Goyette observó la piedra con atención.
—Continúe.
—Es más escaso que el oro. Solo se encuentra en unos pocos lugares de la Tierra, y todas esas minas se agotaron hace tiempo.
Esta muestra procede del almacén de una cooperativa minera en Ontario que podría ser la última fuente del mineral. Sin rutenio, no habría fotosíntesis artificial, con lo que su problema quedaría resuelto. No estoy diciendo que pueda hacerse, pero aquel que sea propietario de las reservas del mineral tendrá la solución al calentamiento global. Piense en cuánto lo adorarían sus amigos verdes.
Era la combinación perfecta de codicia y poder que impulsaba a Goyette. Zak casi veía el símbolo del dólar en los ojos del magnate al pensar en las posibilidades de adquirir mayores riquezas.
—Sí —asintió Goyette, que ya se relamía—. Tendremos que explorar el mercado. Encargaré a algunos de mis hombres que lo hagan ahora mismo. —Miró de nuevo a Zak—. Usted parece tener algo de sabueso. ¿Qué le parece si hace una visita a ese almacén de Ontario, averigua de dónde vino el rutenio y cuánto queda?

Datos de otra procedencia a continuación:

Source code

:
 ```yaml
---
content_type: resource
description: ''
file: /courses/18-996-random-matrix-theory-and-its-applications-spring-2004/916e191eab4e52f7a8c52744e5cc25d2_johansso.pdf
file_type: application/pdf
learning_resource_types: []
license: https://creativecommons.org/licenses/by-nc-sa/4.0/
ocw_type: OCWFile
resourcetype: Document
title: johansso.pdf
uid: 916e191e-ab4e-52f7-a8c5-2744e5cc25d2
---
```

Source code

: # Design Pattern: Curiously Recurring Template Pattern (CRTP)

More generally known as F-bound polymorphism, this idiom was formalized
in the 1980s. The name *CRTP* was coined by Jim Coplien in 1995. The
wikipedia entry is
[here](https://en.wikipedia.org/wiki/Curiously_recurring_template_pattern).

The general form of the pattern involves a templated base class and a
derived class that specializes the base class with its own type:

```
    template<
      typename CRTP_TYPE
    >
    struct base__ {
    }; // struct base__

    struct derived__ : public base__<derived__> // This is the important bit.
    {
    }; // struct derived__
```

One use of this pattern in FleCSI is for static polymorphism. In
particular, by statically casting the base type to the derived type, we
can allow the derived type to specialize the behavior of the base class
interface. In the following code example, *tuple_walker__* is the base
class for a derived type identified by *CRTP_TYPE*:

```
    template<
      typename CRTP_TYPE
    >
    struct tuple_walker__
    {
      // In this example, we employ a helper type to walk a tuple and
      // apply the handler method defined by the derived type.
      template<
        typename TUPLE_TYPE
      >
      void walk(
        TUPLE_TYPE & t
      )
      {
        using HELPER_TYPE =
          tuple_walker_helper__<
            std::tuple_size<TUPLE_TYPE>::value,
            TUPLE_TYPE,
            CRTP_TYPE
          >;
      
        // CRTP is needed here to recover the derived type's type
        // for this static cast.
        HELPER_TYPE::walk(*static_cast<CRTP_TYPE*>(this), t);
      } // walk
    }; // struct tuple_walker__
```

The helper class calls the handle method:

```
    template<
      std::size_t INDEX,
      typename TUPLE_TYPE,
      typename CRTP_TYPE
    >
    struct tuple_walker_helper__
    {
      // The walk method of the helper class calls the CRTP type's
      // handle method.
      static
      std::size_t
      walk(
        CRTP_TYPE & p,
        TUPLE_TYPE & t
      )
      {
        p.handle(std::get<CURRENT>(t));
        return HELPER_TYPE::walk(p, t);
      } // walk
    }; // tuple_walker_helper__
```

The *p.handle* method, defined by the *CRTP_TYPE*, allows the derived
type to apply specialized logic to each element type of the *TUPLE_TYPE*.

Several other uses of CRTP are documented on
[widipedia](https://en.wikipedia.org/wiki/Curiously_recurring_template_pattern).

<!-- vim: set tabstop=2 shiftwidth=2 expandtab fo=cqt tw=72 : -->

—Siempre que Terra Green Air tenga un vuelo disponible —dijo Zak con una sonrisa.
—Puede usar el avión privado —aceptó Goyette, de mala gana—. Por cierto, antes ir a Ontario, hay otro asunto de menor importancia que requiere su atención. Al parecer ha surgido un pequeño contratiempo en Kitimat.
—Kitimat. ¿Eso no está cerca de Prince Rupert?

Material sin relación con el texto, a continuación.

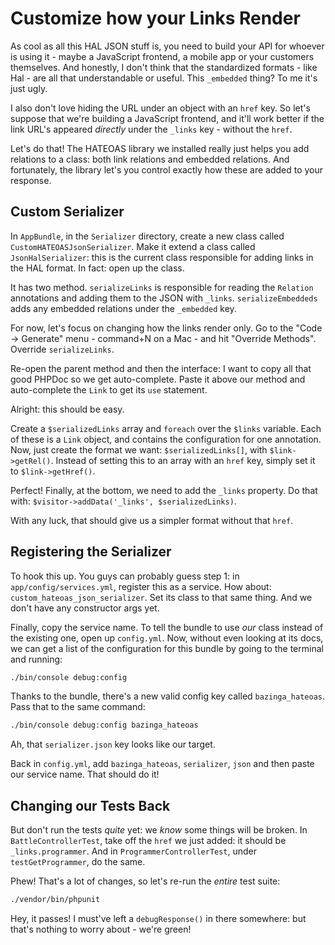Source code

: # Customize how your Links Render

As cool as all this HAL JSON stuff is, you need to build your API for whoever is
using it - maybe a JavaScript frontend, a mobile app or your customers themselves.
And honestly, I don't think that the standardized formats - like Hal - are all that
understandable or useful. This `_embedded` thing? To me it's just ugly.

I also don't love hiding the URL under an object with an `href` key. So let's suppose
that we're building a JavaScript frontend, and it'll work better if the link URL's
appeared *directly* under the `_links` key - without the `href`.

Let's do that! The HATEOAS library we installed really just helps you add relations
to a class: both link relations and embedded relations. And fortunately, the library
let's you control exactly how these are added to your response.

## Custom Serializer

In `AppBundle`, in the `Serializer` directory, create a new class called
`CustomHATEOASJsonSerializer`. Make it extend a class called `JsonHalSerializer`:
this is the current class responsible for adding links in the HAL format.
In fact: open up the class.

It has two method. `serializeLinks` is responsible for reading the `Relation` annotations
and adding them to the JSON with `_links`. `serializeEmbeddeds` adds any embedded
relations under the `_embedded` key.

For now, let's focus on changing how the links render only. Go to the "Code -> Generate"
menu - command+N on a Mac - and hit "Override Methods". Override `serializeLinks`.

Re-open the parent method and then the interface: I want to copy all that good PHPDoc
so we get auto-complete. Paste it above our method and auto-complete the `Link`
to get its `use` statement.

Alright: this should be easy.

Create a `$serializedLinks` array and `foreach` over the `$links` variable. Each
of these is a `Link` object, and contains the configuration for one annotation.
Now, just create the format we want: `$serializedLinks[]`, with `$link->getRel()`.
Instead of setting this to an array with an `href` key, simply set it to `$link->getHref()`.

Perfect! Finally, at the bottom, we need to add the `_links` property. Do that with:
`$visitor->addData('_links', $serializedLinks)`.

With any luck, that should give us a simpler format without that `href`.

## Registering the Serializer

To hook this up. You guys can probably guess step 1: in `app/config/services.yml`,
register this as a service. How about: `custom_hateoas_json_serializer`. Set its
class to that same thing. And we don't have any constructor args yet.

Finally, copy the service name. To tell the bundle to use *our* class instead of
the existing one, open up `config.yml`. Now, without even looking at its docs, we
can get a list of the configuration for this bundle by going to the terminal and
running:

```bash
./bin/console debug:config
```

Thanks to the bundle, there's a new valid config key called `bazinga_hateoas`. Pass
that to the same command:

```bash
./bin/console debug:config bazinga_hateoas
```

Ah, that `serializer.json` key looks like our target.

Back in `config.yml`, add `bazinga_hateoas`, `serializer`, `json` and then paste
our service name. That should do it!

## Changing our Tests Back

But don't run the tests *quite* yet: we *know* some things will be broken. In
`BattleControllerTest`, take off the `href` we just added: it should be `_links.programmer`.
And in `ProgrammerControllerTest`, under `testGetProgrammer`, do the same.

Phew! That's a lot of changes, so let's re-run the *entire* test suite:

```bash
./vendor/bin/phpunit
```

Hey, it passes! I must've left a `debugResponse()` in there somewhere: but that's
nothing to worry about - we're green!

Goyette asintió. Entregó a Zak el fax que había recibido del ministro de Recursos Naturales. El sicario leyó el texto, hizo un gesto de asentimiento y apuró la copa de un trago.

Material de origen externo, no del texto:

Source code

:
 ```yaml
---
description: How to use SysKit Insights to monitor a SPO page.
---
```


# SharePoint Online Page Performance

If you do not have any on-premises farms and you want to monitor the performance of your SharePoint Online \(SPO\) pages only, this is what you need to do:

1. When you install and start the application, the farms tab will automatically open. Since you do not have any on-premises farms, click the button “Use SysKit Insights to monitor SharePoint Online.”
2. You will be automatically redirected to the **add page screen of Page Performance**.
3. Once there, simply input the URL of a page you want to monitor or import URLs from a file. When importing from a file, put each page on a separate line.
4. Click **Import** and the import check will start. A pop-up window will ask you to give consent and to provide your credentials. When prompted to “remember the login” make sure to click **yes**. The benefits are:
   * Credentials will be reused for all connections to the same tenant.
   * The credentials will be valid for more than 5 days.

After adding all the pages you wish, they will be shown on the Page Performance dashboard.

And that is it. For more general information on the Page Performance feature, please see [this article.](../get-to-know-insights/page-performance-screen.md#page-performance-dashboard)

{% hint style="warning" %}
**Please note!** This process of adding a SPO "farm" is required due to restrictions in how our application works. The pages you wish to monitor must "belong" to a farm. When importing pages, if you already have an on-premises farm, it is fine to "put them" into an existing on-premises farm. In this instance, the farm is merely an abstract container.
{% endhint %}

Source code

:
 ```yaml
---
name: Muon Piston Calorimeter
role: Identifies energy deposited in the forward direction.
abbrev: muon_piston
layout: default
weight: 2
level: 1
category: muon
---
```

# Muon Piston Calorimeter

—De acuerdo. Me queda de paso. —Se guardó el fax en el bolsillo y se levantó de la silla. Antes de llegar a la puerta, se volvió hacia Goyette—. Ese topo suyo, Bob Hamilton, quizá valdría la pena que le diese una buena recompensa por la información. Puede que gracias a él gane todavía más dinero.
—Supongo —gruñó Goyette, que cerró los ojos e hizo una mueca—. Por favor, la próxima vez que venga llame a la puerta.
Cuando los abrió de nuevo, Zak ya se había marchado.